A une journaliste turque qui lui demandait si l'abrogation de l'interdiction du voile dans les universités était contraire à la Convention européenne, Costa répondit : "la laïcité fait obstacle à la levée de l'interdiction, il faut que vous changiez votre Constitution; si vous ne voulez plus de la laïcité, nous aviserons et changerons notre propre jurisprudence car nous envisageons les situations en fonction des pays". Voilà bien un scandale. Même le président de la Cour européenne n'a pas encore compris que les affaires sont traitées sous l'angle de la seule Convention européenne et non du droit national des pays ! A quoi ça sert d'aller à Strasbourg pour lire, in fine, sa propre Constitution...


La journaliste, qui a bien bossé son dossier, attire alors l'attention sur la laïcité française qui ne postule aucune interdiction au niveau des universités; Costa rétorque : "oui mais la laïcité française n'interdit pas les signes religieux à tous les échelons ! En réalité, ça semble confus ce que je dis mais nous ne faisons que raisonner sur la base de la conception nationale de la laïcité". Eh ben ! Il ne faut le dire à personne mais j'envisage de faire une thèse de droit l'an prochain; mon sujet porte précisément sur cela : "la Convention européenne des droits de l'Homme et le relativisme national" ou pour faire plus style, "Contribution à l'étude de la marge nationale d'appréciation". Un rêve pour l'instant. Késako ? La laïcité devient un principe supra-conventionnel pour on ne sait trop quelle raison et chaque État peut désormais violer la liberté religieuse en bonne conscience dès lors qu'il le fait en application de "sa" laïcité ! Depuis quand la marge nationale d'appréciation est-elle devenue un quitus pour violer un droit conventionnellement garanti ? On rêve encore une fois car celui qui parle raisonne en français. Il est en transe, vous l'avez compris, le mot laïcité a été prononcé... Un grand homme, certes. Il part en retraite, d'ailleurs. C'est bien dommage... Laïcité, quatre fois.

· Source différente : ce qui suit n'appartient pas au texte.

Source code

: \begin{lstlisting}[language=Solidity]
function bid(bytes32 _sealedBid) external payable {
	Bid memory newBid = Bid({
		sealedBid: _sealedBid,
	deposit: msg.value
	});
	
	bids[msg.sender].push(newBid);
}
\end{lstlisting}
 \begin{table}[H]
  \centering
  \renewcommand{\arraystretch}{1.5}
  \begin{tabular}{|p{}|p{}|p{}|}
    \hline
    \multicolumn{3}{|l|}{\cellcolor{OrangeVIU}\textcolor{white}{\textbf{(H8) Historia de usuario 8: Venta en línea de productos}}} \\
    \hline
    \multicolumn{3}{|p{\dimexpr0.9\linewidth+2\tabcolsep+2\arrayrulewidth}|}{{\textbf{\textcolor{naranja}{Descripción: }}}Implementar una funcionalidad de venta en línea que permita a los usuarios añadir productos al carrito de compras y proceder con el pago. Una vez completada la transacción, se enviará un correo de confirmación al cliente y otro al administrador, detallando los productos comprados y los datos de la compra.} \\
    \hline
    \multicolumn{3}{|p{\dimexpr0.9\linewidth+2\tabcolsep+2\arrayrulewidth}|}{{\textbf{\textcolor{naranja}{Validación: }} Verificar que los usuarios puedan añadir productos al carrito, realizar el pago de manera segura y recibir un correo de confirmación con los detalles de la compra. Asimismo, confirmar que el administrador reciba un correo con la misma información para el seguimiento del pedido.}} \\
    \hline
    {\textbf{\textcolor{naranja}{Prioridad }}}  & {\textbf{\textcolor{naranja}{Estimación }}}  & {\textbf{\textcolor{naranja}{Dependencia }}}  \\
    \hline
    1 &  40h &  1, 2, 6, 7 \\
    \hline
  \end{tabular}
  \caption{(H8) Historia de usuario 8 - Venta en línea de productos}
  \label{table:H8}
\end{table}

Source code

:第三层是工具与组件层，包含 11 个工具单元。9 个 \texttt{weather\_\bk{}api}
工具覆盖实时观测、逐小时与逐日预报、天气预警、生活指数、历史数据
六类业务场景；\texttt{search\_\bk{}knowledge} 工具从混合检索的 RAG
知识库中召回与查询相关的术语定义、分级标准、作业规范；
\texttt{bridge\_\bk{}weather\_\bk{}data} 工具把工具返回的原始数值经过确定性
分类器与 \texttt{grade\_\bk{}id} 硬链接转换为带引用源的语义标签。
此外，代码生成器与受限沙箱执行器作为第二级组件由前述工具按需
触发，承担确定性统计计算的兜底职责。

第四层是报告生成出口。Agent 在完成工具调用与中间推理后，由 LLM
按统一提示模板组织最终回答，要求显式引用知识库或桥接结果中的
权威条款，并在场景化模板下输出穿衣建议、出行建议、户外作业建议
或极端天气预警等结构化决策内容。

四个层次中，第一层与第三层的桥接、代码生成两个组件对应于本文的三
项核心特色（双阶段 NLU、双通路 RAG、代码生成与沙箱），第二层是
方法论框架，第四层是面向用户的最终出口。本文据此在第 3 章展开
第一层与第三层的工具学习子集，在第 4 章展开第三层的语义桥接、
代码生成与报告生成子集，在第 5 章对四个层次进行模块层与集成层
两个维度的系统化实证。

Il n'est pas difficile de le deviner; la juge turque Mme Işıl Karakaş ne partage pas le raisonnement juridique de la Cour; on sait que l'ex-juge, celui qui donne désormais des leçons de démocratie dans sa chronique dans Milliyet, était fermement attaché à la laïcité turque. Costa l'avoue : il y a une laïcité à la turque et une laïcité à la française. Danger, nous disons : le laïcisme a supplanté la laïcité. Pour un fervent défenseur de la laïcité comme moi, on se désole. On rage même. La juge turque a enfin redoré l'image de la laïcité, la vraie. Il ne reste plus qu'un autre bon juriste soit nommé à la place du partant français. Un "islamophobe" a estimé Taha Akyol, la figure du libéralisme en Turquie. En France, le professeur Gilles Lebreton n'y avait pas été de main morte, non plus : "la Cour se méfie de l'islam lui-même, qu'elle considère comme une religion intrinsèquement dangereuse". Au revoir Monsieur Costa, sans rancune... Laïcité, cinq fois.